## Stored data

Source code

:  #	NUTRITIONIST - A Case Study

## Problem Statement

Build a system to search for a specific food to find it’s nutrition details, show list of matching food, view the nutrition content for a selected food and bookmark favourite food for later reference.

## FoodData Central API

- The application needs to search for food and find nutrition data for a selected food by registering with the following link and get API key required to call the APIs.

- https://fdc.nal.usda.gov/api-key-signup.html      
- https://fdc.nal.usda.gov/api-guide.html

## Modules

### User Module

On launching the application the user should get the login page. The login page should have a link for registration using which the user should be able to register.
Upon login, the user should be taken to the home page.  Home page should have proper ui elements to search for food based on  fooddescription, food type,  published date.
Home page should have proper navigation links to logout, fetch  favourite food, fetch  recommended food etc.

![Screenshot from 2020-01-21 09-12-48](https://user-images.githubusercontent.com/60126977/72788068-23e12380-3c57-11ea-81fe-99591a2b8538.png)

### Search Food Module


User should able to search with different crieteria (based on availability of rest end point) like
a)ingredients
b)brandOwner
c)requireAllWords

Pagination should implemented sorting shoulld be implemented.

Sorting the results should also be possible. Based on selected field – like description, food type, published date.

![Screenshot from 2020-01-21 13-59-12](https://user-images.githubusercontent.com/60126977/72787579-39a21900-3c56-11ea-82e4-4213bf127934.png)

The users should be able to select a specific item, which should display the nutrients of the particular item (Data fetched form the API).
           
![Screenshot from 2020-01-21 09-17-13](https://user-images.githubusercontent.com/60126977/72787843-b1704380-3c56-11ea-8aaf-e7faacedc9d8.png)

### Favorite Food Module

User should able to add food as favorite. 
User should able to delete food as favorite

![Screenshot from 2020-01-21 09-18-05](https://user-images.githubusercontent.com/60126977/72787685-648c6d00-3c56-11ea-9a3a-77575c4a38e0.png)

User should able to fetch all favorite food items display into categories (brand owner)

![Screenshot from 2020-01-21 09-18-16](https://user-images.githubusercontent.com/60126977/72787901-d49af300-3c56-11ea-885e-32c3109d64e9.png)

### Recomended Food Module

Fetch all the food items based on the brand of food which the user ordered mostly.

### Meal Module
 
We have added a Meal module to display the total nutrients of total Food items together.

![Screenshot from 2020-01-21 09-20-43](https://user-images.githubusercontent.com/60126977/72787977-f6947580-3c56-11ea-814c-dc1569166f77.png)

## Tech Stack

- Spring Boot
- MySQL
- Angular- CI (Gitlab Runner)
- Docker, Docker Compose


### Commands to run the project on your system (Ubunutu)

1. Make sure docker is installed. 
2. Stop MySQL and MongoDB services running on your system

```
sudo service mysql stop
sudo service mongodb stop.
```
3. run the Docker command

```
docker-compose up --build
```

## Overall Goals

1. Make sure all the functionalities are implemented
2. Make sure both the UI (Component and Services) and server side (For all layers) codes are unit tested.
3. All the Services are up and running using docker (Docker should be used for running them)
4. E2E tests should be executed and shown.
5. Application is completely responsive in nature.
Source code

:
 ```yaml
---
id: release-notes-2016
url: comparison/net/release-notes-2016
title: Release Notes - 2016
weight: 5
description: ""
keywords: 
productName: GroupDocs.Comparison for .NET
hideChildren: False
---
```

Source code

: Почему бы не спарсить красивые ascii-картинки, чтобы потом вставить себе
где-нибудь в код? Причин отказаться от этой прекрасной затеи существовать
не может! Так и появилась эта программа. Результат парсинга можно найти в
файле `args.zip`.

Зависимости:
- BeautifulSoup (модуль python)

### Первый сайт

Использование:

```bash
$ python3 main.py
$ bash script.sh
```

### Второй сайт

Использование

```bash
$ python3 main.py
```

## EXERCISE
Precisely as given, transcribe all of the entries above.

## WRITTEN SOLUTION
Source code

:  #	NUTRITIONIST - A Case Study

## Problem Statement

Build a system to search for a specific food to find it’s nutrition details, show list of matching food, view the nutrition content for a selected food and bookmark favourite food for later reference.

## FoodData Central API

- The application needs to search for food and find nutrition data for a selected food by registering with the following link and get API key required to call the APIs.

- https://fdc.nal.usda.gov/api-key-signup.html      
- https://fdc.nal.usda.gov/api-guide.html

## Modules

### User Module

On launching the application the user should get the login page. The login page should have a link for registration using which the user should be able to register.
Upon login, the user should be taken to the home page.  Home page should have proper ui elements to search for food based on  fooddescription, food type,  published date.
Home page should have proper navigation links to logout, fetch  favourite food, fetch  recommended food etc.

![Screenshot from 2020-01-21 09-12-48](https://user-images.githubusercontent.com/60126977/72788068-23e12380-3c57-11ea-81fe-99591a2b8538.png)

### Search Food Module


User should able to search with different crieteria (based on availability of rest end point) like
a)ingredients
b)brandOwner
c)requireAllWords

Pagination should implemented sorting shoulld be implemented.

Sorting the results should also be possible. Based on selected field – like description, food type, published date.

![Screenshot from 2020-01-21 13-59-12](https://user-images.githubusercontent.com/60126977/72787579-39a21900-3c56-11ea-82e4-4213bf127934.png)

The users should be able to select a specific item, which should display the nutrients of the particular item (Data fetched form the API).
           
![Screenshot from 2020-01-21 09-17-13](https://user-images.githubusercontent.com/60126977/72787843-b1704380-3c56-11ea-8aaf-e7faacedc9d8.png)

### Favorite Food Module

User should able to add food as favorite. 
User should able to delete food as favorite

![Screenshot from 2020-01-21 09-18-05](https://user-images.githubusercontent.com/60126977/72787685-648c6d00-3c56-11ea-9a3a-77575c4a38e0.png)

User should able to fetch all favorite food items display into categories (brand owner)

![Screenshot from 2020-01-21 09-18-16](https://user-images.githubusercontent.com/60126977/72787901-d49af300-3c56-11ea-885e-32c3109d64e9.png)

### Recomended Food Module

Fetch all the food items based on the brand of food which the user ordered mostly.

### Meal Module
 
We have added a Meal module to display the total nutrients of total Food items together.

![Screenshot from 2020-01-21 09-20-43](https://user-images.githubusercontent.com/60126977/72787977-f6947580-3c56-11ea-814c-dc1569166f77.png)

## Tech Stack

- Spring Boot
- MySQL
- Angular- CI (Gitlab Runner)
- Docker, Docker Compose


### Commands to run the project on your system (Ubunutu)

1. Make sure docker is installed. 
2. Stop MySQL and MongoDB services running on your system

```
sudo service mysql stop
sudo service mongodb stop.
```
3. run the Docker command

```
docker-compose up --build
```

## Overall Goals

1. Make sure all the functionalities are implemented
2. Make sure both the UI (Component and Services) and server side (For all layers) codes are unit tested.
3. All the Services are up and running using docker (Docker should be used for running them)
4. E2E tests should be executed and shown.
5. Application is completely responsive in nature.
Source code

:
 ```yaml
---
id: release-notes-2016
url: comparison/net/release-notes-2016
title: Release Notes - 2016
weight: 5
description: ""
keywords: 
productName: GroupDocs.Comparison for .NET
hideChildren: False
---
```

Source code

: Почему бы не спарсить красивые ascii-картинки, чтобы потом вставить себе
где-нибудь в код? Причин отказаться от этой прекрасной затеи существовать
не может! Так и появилась эта программа. Результат парсинга можно найти в
файле `args.zip`.

Зависимости:
- BeautifulSoup (модуль python)

### Первый сайт

Использование:

```bash
$ python3 main.py
$ bash script.sh
```

### Второй сайт

Использование

```bash
$ python3 main.py
```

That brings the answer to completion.